SUPPLIED INFORMATION:
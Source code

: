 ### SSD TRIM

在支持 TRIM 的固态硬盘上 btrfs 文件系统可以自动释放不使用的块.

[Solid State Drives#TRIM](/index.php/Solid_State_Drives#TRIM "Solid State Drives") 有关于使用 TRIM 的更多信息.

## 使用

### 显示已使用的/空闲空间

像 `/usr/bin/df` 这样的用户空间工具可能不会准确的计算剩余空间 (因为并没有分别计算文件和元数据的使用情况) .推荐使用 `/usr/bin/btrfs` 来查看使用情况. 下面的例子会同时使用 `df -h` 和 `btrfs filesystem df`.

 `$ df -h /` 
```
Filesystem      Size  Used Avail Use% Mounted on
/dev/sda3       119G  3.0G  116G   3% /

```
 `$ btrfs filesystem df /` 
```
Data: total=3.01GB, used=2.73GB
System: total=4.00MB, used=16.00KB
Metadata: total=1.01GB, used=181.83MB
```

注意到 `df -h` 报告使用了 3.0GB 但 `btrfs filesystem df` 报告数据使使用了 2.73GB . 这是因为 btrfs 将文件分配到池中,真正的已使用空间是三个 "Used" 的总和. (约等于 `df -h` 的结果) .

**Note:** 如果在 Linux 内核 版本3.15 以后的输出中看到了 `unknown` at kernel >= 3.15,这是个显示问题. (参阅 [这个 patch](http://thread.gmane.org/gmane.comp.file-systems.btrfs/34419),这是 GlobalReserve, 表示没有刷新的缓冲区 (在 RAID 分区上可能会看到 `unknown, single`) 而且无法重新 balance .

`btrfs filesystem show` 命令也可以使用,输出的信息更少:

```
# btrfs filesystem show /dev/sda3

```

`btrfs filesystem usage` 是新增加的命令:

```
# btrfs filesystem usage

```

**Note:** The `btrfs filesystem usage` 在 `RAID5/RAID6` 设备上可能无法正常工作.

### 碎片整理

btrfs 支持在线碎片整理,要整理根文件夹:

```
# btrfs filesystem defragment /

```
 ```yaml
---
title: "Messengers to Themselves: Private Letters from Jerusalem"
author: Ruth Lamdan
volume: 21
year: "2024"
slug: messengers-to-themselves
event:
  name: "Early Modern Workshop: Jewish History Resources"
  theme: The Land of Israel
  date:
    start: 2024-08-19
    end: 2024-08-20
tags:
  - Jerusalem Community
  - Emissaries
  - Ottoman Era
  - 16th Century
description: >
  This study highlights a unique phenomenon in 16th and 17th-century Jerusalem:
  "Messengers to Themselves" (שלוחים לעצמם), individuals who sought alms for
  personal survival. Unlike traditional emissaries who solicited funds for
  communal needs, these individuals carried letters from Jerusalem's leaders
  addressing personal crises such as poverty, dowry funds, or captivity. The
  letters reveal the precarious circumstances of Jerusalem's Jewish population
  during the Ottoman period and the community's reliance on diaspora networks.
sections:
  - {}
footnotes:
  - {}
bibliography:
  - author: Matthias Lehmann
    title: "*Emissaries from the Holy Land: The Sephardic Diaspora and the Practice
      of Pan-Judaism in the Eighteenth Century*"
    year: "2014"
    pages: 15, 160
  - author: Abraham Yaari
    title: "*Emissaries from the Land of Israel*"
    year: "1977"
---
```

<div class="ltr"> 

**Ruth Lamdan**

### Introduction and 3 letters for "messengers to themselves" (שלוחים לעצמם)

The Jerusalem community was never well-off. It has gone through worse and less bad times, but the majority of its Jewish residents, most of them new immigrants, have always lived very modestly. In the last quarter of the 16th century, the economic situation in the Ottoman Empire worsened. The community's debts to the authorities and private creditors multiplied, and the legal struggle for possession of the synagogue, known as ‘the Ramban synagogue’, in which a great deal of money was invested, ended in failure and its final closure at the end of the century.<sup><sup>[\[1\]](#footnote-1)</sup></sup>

HOW TO COMPLETE THIS TASK:
Only the lines with the string "לעצמם" are wanted; pick them out of the records above and copy them.

ANSWER TO THIS PROBLEM:
  "Messengers to Themselves" (שלוחים לעצמם), individuals who sought alms for
### Introduction and 3 letters for "messengers to themselves" (שלוחים לעצמם)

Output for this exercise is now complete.